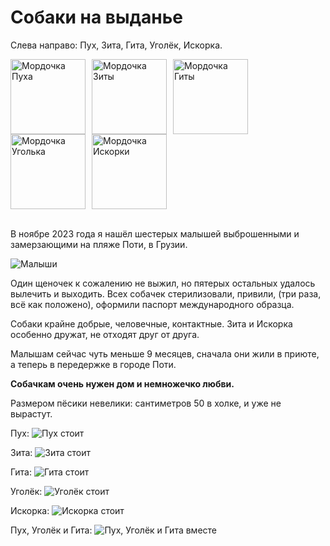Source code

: # Собаки на выданье

Слева направо: Пух, Зита, Гита, Уголёк, Искорка.

<div class="dogs-faces">
<img src="img/puh-face.png" alt="Мордочка Пуха">
<img src="img/zita-face2.png" alt="Мордочка Зиты">
<img src="img/gita-face.png" alt="Мордочка Гиты">
<img src="img/ugol-face.png" alt="Мордочка Уголька">
<img src="img/iskra-face2.png" alt="Мордочка Искорки">
</div><br>

В ноябре 2023 года я нашёл шестерых малышей выброшенными и замерзающими на пляже Поти, в Грузии.

![Малыши](img/young.jpg)

Один щеночек к сожалению не выжил, но пятерых остальных удалось вылечить и выходить. Всех собачек стерилизовали, привили, (три раза, всё как положено), оформили паспорт международного образца.

Собаки крайне добрые, человечные, контактные. Зита и Искорка особенно дружат, не отходят друг от друга.

Малышам сейчас чуть меньше 9 месяцев, сначала они жили в приюте, а теперь в передержке в городе Поти.

**Собачкам очень нужен дом и немножечко любви.**

Размером пёсики невелики: сантиметров 50 в холке, и уже не вырастут.

Пух:
<img src="img/puh-full.jpg" alt="Пух стоит">

Зита:
<img src="img/zita-full.jpg" alt="Зита стоит">

Гита:
<img src="img/gita-full.jpg" alt="Гита стоит">

Уголёк:
<img src="img/ugol-full.jpg" alt="Уголёк стоит">

Искорка:
<img src="img/iskra-full.jpg" alt="Искорка стоит">

Пух, Уголёк и Гита:
<img src="img/ugol-puh-gita.jpg" alt="Пух, Уголёк и Гита вместе">

<style type="text/css">
.dogs-faces {
  overflow: hidden;
}
.dogs-faces img {
  float: left;
  height: 120px;
  margin-right: 10px;
}
</style>

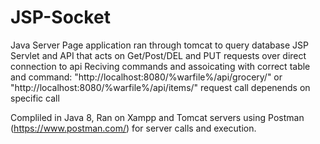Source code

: # JSP-Socket
Java Server Page application ran through tomcat to query database
JSP Servlet and API that acts on Get/Post/DEL and PUT requests over direct connection to api
Reciving commands and assoicating with correct table and command:
"http://localhost:8080/%warfile%/api/grocery/" or "http://localhost:8080/%warfile%/api/items/"
request call depenends on specific call

Compliled in Java 8, Ran on Xampp and Tomcat servers
using Postman (https://www.postman.com/) for server calls and execution.
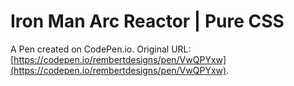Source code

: # Iron Man Arc Reactor | Pure CSS

A Pen created on CodePen.io. Original URL: [https://codepen.io/rembertdesigns/pen/VwQPYxw](https://codepen.io/rembertdesigns/pen/VwQPYxw).

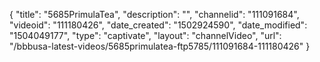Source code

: {
    "title": "5685PrimulaTea",
    "description": "",
    "channelid": "111091684",
    "videoid": "111180426",
    "date_created": "1502924590",
    "date_modified": "1504049177",
    "type": "captivate",
    "layout": "channelVideo",
    "url": "\/bbbusa-latest-videos\/5685primulatea-ftp5785\/111091684-111180426"
}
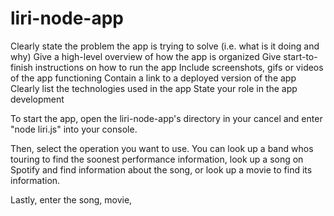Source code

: # liri-node-app

Clearly state the problem the app is trying to solve (i.e. what is it doing and why)
Give a high-level overview of how the app is organized
Give start-to-finish instructions on how to run the app
Include screenshots, gifs or videos of the app functioning
Contain a link to a deployed version of the app
Clearly list the technologies used in the app
State your role in the app development

To start the app, open the liri-node-app's directory in your cancel and enter "node liri.js" into your console.

Then, select the operation you want to use. You can look up a band whos touring to find the soonest performance information, look up a song on Spotify and find information about the song, or look up a movie to find its information.

Lastly, enter the song, movie,
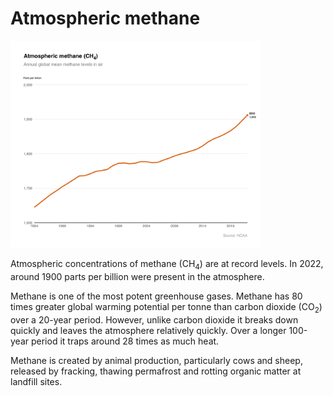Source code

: # Atmospheric methane

<img src="plot.jpeg" alt="Methane emissions" width="400"/>

Atmospheric concentrations of methane (CH<sub>4</sub>) are at record levels. In 2022, around 1900 parts per billion were present in the atmosphere. 

Methane is one of the most potent greenhouse gases. Methane has 80 times greater global warming potential per tonne than carbon dioxide (CO<sub>2</sub>) over a 20-year period. However, unlike carbon dioxide it breaks down quickly and leaves the atmosphere relatively quickly. Over a longer 100-year period it traps around 28 times as much heat.

Methane is created by animal production, particularly cows and sheep, released by fracking, thawing permafrost and rotting organic matter at landfill sites.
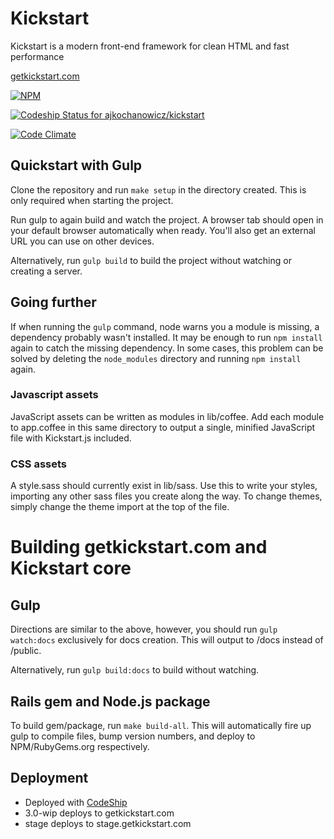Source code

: Kickstart
=========

Kickstart is a modern front-end framework for clean HTML and fast performance

[getkickstart.com](http://getkickstart.com)

[![NPM](https://nodei.co/npm/kickstart-node.png)](https://nodei.co/npm/kickstart-node/)

[ ![Codeship Status for ajkochanowicz/kickstart](https://www.codeship.io/projects/bf939ac0-1a88-0132-7edc-6605d664157f/status)](https://www.codeship.io/projects/34696)

[![Code Climate](https://codeclimate.com/github/ajkochanowicz/Kickstrap/badges/gpa.svg)](https://codeclimate.com/github/ajkochanowicz/Kickstrap)

## Quickstart with Gulp

Clone the repository and run `make setup` in the directory created. This is only required when starting the project.

Run gulp to again build and watch the project. A browser tab should open in your
default browser automatically when ready. You'll also get an external URL you
can use on other devices.

Alternatively, run `gulp build` to build the project without watching or creating a server.

## Going further

If when running the `gulp` command, node warns you a module is missing, a
dependency probably wasn't installed. It may be enough to run `npm install` again
to catch the missing dependency. In some cases, this problem can be solved by
deleting the `node_modules` directory and running `npm install` again.

### Javascript assets

JavaScript assets can be written as modules in lib/coffee. Add each module to app.coffee
in this same directory to output a single, minified JavaScript file with Kickstart.js
included.

### CSS assets

A style.sass should currently exist in lib/sass. Use this to write your styles, importing 
any other sass files you create along the way. To change themes, simply change the theme
import at the top of the file.

# Building getkickstart.com and Kickstart core

## Gulp

Directions are similar to the above, however, you should run `gulp watch:docs` exclusively for
docs creation. This will output to /docs instead of /public.

Alternatively, run `gulp build:docs` to build without watching.

## Rails gem and Node.js package

To build gem/package, run `make build-all`. This will automatically fire up gulp
to compile files, bump version numbers, and deploy to NPM/RubyGems.org respectively.

## Deployment

- Deployed with [CodeShip](http://codeship.io)
- 3.0-wip deploys to getkickstart.com
- stage deploys to stage.getkickstart.com
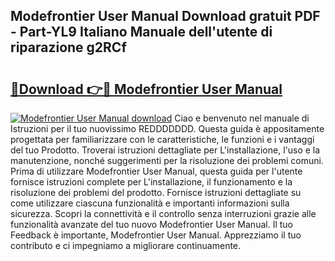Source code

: ## Modefrontier User Manual Download gratuit PDF - Part-YL9 Italiano Manuale dell'utente di riparazione g2RCf

# <h2><a href="http://dfbaki.blite.top/?on=Modefrontier+User+Manual">🔗Download 👉🔴 Modefrontier User Manual</a></h2>

[![Modefrontier User Manual download](https://i.imgur.com/lujVjoI.png)](http://dfbaki.blite.top/?on=Modefrontier+User+Manual)
Ciao e benvenuto nel manuale di Istruzioni per il tuo nuovissimo REDDDDDDD. Questa guida è appositamente progettata per familiarizzare con le caratteristiche, le funzioni e i vantaggi del tuo Prodotto. Troverai istruzioni dettagliate per L'installazione, l'uso e la manutenzione, nonché suggerimenti per la risoluzione dei problemi comuni. Prima di utilizzare Modefrontier User Manual, questa guida per l'utente fornisce istruzioni complete per L'installazione, il funzionamento e la risoluzione dei problemi del prodotto. Fornisce istruzioni dettagliate su come utilizzare ciascuna funzionalità e importanti informazioni sulla sicurezza. Scopri la connettività e il controllo senza interruzioni grazie alle funzionalità avanzate del tuo nuovo Modefrontier User Manual. Il tuo Feedback è importante, Modefrontier User Manual. Apprezziamo il tuo contributo e ci impegniamo a migliorare continuamente.
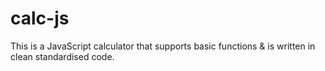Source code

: # calc-js
This is a JavaScript calculator that supports basic functions &amp; is written in clean standardised code.
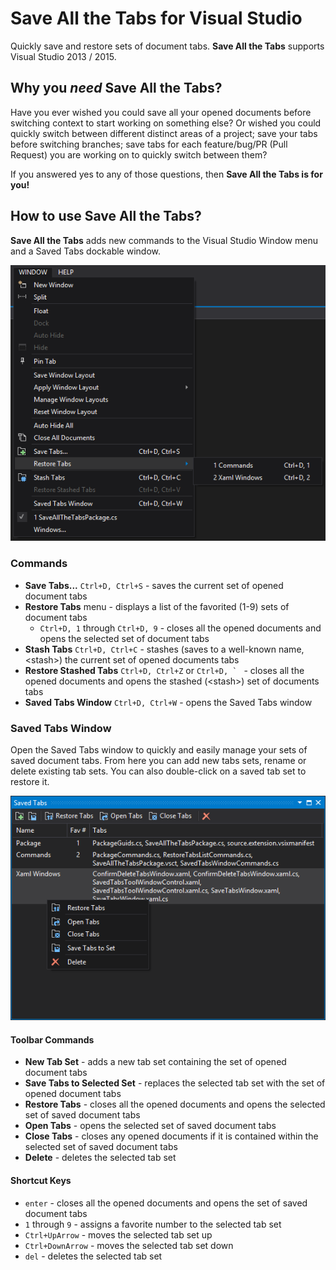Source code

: # Save All the Tabs for Visual Studio

Quickly save and restore sets of document tabs. **Save All the Tabs** supports Visual Studio 2013 / 2015.

## Why you *need* Save All the Tabs?

Have you ever wished you could save all your opened documents before switching context to start working on something else? Or wished you could quickly switch between different distinct areas of a project; save your tabs before switching branches; save tabs for each feature/bug/PR (Pull Request) you are working on to quickly switch between them?

If you answered yes to any of those questions, then **Save All the Tabs is for you!**

## How to use Save All the Tabs?

**Save All the Tabs** adds new commands to the Visual Studio Window menu and a Saved Tabs dockable window.

![Save All the Tabs Commands](/readme-commands.png?raw=true "Save All the Tabs Commands")

### Commands

- **Save Tabs...** `Ctrl+D, Ctrl+S` - saves the current set of opened document tabs
- **Restore Tabs** menu - displays a list of the favorited (1-9) sets of document tabs
  - `Ctrl+D, 1` through `Ctrl+D, 9` - closes all the opened documents and opens the selected set of document tabs
- **Stash Tabs** `Ctrl+D, Ctrl+C` - stashes (saves to a well-known name, \<stash\>) the current set of opened documents tabs
- **Restore Stashed Tabs** `Ctrl+D, Ctrl+Z` or ``Ctrl+D, ` `` - closes all the opened documents and opens the stashed (\<stash\>) set of documents tabs
- **Saved Tabs Window** `Ctrl+D, Ctrl+W` - opens the Saved Tabs window

### Saved Tabs Window

Open the Saved Tabs window to quickly and easily manage your sets of saved document tabs. From here you can add new tabs sets, rename or delete existing tab sets. You can also double-click on a saved tab set to restore it.

![Saved Tabs Window](/readme-saved-tabs-window.png?raw=true "Saved Tabs Window")

#### Toolbar Commands

- **New Tab Set** - adds a new tab set containing the set of opened document tabs
- **Save Tabs to Selected Set** - replaces the selected tab set with the set of opened document tabs
- **Restore Tabs** - closes all the opened documents and opens the selected set of saved document tabs
- **Open Tabs** - opens the selected set of saved document tabs
- **Close Tabs** - closes any opened documents if it is contained within the selected set of saved document tabs
- **Delete** - deletes the selected tab set

#### Shortcut Keys

- `enter` - closes all the opened documents and opens the set of saved document tabs
- `1` through `9` - assigns a favorite number to the selected tab set
- `Ctrl+UpArrow` - moves the selected tab set up
- `Ctrl+DownArrow` - moves the selected tab set down
- `del` - deletes the selected tab set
_ _ _ _ _
[Task prompt]:
What's needed is an exact copy of the lines above from the one with "docs creation. This" through the one with "[![Modefrontier User Manual", both included; the pictures stay out.

[Answer]:
docs creation. This will output to /docs instead of /public.

Alternatively, run `gulp build:docs` to build without watching.

## Rails gem and Node.js package

To build gem/package, run `make build-all`. This will automatically fire up gulp
to compile files, bump version numbers, and deploy to NPM/RubyGems.org respectively.

## Deployment

- Deployed with [CodeShip](http://codeship.io)
- 3.0-wip deploys to getkickstart.com
- stage deploys to stage.getkickstart.com
Source code

: ## Modefrontier User Manual Download gratuit PDF - Part-YL9 Italiano Manuale dell'utente di riparazione g2RCf

# <h2><a href="http://dfbaki.blite.top/?on=Modefrontier+User+Manual">🔗Download 👉🔴 Modefrontier User Manual</a></h2>

[![Modefrontier User Manual download](https://i.imgur.com/lujVjoI.png)](http://dfbaki.blite.top/?on=Modefrontier+User+Manual)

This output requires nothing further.